To overcome the paging issue, we need to understand how the URL of the website changes from page to page so that we can iterate through them.
To overcome stuffing the website's server we will send our requests in a random timeframe giving enough time from call to call.
We will locate the information we need using the inspection tool of our web browser.
Problem solved (hopefully 😆). There are other ways to proceed with these issues, but for simplicity we will stick to that.
<br><br>

&emsp; So far, so good. All we need to do now is turn our thoughts into action. Let's dive in!

In [33]:
import re
import random
import time
import datetime
from tqdm import tqdm
import os

import requests
from bs4 import BeautifulSoup

import pandas as pd
import numpy as np

import sqlite3

from IPython.display import Image

In [None]:
main_url = 'https://sekpy.gr/en/member-companies/'

# _Extract_

During this stage we will:
- retrieve the pages' content
- retrieve the companies and their respective intra-url
- retrieve detailed info about each company

For this reason, we will create the following main functions:
- `retrieve_pages_content(...)`: this func will retrieve the content of each page.
- `get_company_entries(...)`: this func iterates through pages' content and creates a list of tuples containing the company's name and its respective intra-url.
- `get_company_details(...)`: this func iterates through companies and creates a list of tuples containing the company's detailed information (company's name, address, email, phone number, and website url).

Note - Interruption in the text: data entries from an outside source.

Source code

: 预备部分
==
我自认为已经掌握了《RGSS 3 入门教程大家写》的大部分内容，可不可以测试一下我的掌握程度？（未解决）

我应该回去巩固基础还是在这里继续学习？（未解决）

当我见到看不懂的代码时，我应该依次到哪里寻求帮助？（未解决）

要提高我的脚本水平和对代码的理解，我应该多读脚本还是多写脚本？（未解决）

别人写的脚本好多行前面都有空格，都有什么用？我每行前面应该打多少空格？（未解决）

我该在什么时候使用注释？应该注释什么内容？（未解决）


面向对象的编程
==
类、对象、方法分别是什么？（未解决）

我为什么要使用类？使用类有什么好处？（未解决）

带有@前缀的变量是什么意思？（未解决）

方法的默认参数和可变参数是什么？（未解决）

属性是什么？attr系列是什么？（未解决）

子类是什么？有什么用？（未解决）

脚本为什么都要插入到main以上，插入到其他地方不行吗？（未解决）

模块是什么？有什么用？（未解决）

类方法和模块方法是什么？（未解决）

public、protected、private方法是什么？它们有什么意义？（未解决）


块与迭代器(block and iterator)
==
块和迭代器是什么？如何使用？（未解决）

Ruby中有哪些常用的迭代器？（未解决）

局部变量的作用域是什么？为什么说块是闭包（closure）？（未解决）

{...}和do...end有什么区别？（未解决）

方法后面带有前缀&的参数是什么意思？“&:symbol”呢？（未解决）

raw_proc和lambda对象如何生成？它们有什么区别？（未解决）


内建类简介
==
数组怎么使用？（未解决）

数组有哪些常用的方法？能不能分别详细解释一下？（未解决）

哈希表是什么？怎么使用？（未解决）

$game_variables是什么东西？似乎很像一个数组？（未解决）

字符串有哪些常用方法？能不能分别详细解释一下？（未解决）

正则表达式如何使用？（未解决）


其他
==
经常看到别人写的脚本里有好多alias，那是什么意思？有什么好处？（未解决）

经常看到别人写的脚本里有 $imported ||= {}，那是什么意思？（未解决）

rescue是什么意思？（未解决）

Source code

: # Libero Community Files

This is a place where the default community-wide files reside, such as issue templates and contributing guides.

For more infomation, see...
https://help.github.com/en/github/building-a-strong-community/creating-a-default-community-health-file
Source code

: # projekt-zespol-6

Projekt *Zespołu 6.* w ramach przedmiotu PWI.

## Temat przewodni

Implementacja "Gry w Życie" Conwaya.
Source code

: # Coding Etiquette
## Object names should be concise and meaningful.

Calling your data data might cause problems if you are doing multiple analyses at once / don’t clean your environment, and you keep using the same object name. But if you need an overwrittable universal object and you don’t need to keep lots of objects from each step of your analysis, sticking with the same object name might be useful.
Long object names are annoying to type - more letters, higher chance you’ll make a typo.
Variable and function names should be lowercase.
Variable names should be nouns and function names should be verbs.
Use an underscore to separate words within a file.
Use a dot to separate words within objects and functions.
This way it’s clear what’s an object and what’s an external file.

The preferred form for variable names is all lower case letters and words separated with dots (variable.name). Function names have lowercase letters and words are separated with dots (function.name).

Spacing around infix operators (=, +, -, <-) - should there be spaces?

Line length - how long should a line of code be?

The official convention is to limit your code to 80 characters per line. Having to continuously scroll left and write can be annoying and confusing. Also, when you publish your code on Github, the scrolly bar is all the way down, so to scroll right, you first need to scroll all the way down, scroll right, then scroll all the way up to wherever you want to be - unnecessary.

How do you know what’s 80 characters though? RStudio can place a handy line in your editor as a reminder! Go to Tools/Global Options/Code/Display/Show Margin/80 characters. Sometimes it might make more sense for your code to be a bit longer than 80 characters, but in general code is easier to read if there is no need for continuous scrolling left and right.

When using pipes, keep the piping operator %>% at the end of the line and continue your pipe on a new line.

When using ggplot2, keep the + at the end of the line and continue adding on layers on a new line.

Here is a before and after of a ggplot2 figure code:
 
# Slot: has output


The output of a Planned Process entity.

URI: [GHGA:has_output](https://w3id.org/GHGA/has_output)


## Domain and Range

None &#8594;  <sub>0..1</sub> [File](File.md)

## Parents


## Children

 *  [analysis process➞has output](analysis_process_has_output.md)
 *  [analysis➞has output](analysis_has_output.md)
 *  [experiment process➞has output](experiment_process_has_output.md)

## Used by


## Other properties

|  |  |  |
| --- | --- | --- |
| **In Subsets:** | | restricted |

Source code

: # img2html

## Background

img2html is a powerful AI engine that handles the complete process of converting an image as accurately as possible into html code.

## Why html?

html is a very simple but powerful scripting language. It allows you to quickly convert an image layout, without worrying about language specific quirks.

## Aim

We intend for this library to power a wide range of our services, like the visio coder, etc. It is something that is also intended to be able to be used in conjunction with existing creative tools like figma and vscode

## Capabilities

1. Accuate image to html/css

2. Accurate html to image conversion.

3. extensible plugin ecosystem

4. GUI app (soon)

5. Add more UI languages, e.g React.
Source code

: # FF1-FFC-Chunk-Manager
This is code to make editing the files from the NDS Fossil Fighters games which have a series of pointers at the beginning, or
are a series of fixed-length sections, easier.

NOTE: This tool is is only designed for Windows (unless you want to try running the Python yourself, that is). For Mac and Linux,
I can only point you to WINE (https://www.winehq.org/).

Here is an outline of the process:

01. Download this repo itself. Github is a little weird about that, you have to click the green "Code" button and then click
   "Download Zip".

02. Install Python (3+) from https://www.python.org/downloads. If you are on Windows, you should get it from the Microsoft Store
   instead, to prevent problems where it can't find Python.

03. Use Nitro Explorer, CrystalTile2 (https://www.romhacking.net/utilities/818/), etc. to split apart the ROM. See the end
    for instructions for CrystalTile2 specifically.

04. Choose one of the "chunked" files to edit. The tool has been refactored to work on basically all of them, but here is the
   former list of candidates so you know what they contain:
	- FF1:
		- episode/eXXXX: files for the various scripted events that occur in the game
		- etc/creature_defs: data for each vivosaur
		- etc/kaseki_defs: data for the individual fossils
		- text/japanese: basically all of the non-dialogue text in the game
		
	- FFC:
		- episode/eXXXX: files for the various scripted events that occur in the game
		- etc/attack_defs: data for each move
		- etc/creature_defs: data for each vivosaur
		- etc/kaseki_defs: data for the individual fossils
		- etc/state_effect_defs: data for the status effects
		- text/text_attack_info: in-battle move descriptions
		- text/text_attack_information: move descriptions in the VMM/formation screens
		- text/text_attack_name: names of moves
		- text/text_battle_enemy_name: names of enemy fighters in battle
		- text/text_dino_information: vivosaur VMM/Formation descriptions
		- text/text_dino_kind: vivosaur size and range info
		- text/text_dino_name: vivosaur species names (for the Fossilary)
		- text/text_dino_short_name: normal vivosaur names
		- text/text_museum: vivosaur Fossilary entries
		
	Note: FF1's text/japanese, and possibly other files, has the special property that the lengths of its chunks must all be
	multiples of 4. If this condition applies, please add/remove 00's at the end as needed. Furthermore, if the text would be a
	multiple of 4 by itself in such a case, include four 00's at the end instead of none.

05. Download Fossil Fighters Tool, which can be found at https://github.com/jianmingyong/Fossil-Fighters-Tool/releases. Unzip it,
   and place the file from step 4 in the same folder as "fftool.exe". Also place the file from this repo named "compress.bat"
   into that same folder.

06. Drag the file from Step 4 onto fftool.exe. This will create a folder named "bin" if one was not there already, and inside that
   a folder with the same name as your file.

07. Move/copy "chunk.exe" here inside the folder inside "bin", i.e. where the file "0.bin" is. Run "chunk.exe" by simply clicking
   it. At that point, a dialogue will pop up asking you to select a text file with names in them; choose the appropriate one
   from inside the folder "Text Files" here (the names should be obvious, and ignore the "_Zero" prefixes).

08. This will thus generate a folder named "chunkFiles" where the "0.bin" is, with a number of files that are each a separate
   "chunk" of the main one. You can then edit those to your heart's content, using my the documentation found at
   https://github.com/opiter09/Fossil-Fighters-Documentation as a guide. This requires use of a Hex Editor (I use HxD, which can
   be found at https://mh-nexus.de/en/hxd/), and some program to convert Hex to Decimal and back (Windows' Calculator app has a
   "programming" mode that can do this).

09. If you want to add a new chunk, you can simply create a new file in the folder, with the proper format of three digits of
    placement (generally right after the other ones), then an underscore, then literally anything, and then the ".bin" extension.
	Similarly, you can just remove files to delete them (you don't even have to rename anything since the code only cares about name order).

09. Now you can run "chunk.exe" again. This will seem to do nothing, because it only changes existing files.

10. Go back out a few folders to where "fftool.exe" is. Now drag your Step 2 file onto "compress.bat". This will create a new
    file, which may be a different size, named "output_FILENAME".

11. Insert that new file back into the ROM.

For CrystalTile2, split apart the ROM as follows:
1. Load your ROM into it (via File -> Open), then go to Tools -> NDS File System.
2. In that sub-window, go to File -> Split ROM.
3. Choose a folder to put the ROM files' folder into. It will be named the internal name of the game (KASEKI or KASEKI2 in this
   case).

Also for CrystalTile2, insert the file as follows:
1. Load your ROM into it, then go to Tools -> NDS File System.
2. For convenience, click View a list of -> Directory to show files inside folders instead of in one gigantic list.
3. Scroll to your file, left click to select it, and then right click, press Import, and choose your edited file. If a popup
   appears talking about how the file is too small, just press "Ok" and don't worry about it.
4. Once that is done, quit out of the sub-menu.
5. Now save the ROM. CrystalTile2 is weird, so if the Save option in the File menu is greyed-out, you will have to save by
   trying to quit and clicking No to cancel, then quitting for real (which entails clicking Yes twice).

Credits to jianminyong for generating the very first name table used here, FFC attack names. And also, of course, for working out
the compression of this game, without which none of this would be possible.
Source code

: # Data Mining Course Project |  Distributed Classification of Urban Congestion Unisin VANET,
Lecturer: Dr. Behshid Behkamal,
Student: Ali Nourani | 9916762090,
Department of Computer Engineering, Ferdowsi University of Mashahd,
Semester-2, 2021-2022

Finally, the extracted information will be placed in a dataframe for further processing.

In [None]:
def get_content(url):
  '''
    USAGE: this func retrieves the content of a page
    INPUT:
      url (string) - the url of the page
    OUTPUT:
      soup (bs4.BeautifulSoup) - the content of the page
  '''
  response = requests.get(url)

  if response:
    html_content = response.content

  soup = BeautifulSoup(html_content, 'html.parser')
  return soup

In [None]:
def retrieve_pages_content(url):

  '''
    USAGE: this func will retrieve the content of each page
    TODO: 1. create a list to store the content of each page
          2. iterate through the number of pages (here there are 27)
          3. join the main URL with the page number (as a string)
          4. get the content of the current page
          5. add the content of each page to a list
    INPUT:
      url (string) - the url of the main page
    OUTPUT:
      contents (list) - a list containing the content of each page
  '''

  # creating a list to store the content of each page
  contents = []

  # iterating through the number of pages
  for page in tqdm(range(1,28), desc='Getting Pages Content...'):

    # the 1st page of the url doesn't contain any number, so I'll keep it empty
    if page == 1:
      page = ''

    # joining the main url with the page number (as a string; the func doesn't accept numeric values)
    path = os.path.join(url, str(page))

    # getting the content of the current page
    content = get_content(path)

    # add the content of each page to a list
    contents.append(content)

    # creating a random delay for each iteration for obvious reasons :)
    sleep_time = random.randint(5, 10)
    time.sleep(sleep_time)

  return contents

In [None]:
def get_intra_url(page_content):
  '''
    USAGE: this func will retrieve the company name and its respective intra-url
            from a page content
    TODO: 1. get all the h2 tags from the page content
          2. iterate through the h2 tags
          3. get the company name and the intra-url from the tag
          4. update the pre_companies dictionary with the company name and the intra-url
    INPUT:
      tag (bs4.element.Tag-h2) - the tag containing the company name and the intra-url
    OUTPUT:
      companies (list) - the companies and their respective intra-urls as a tuple in a page
  '''
  # retrieve all the h2 tags of a page's content
  tags_h2 = page_content.find_all('h2')[1:-1]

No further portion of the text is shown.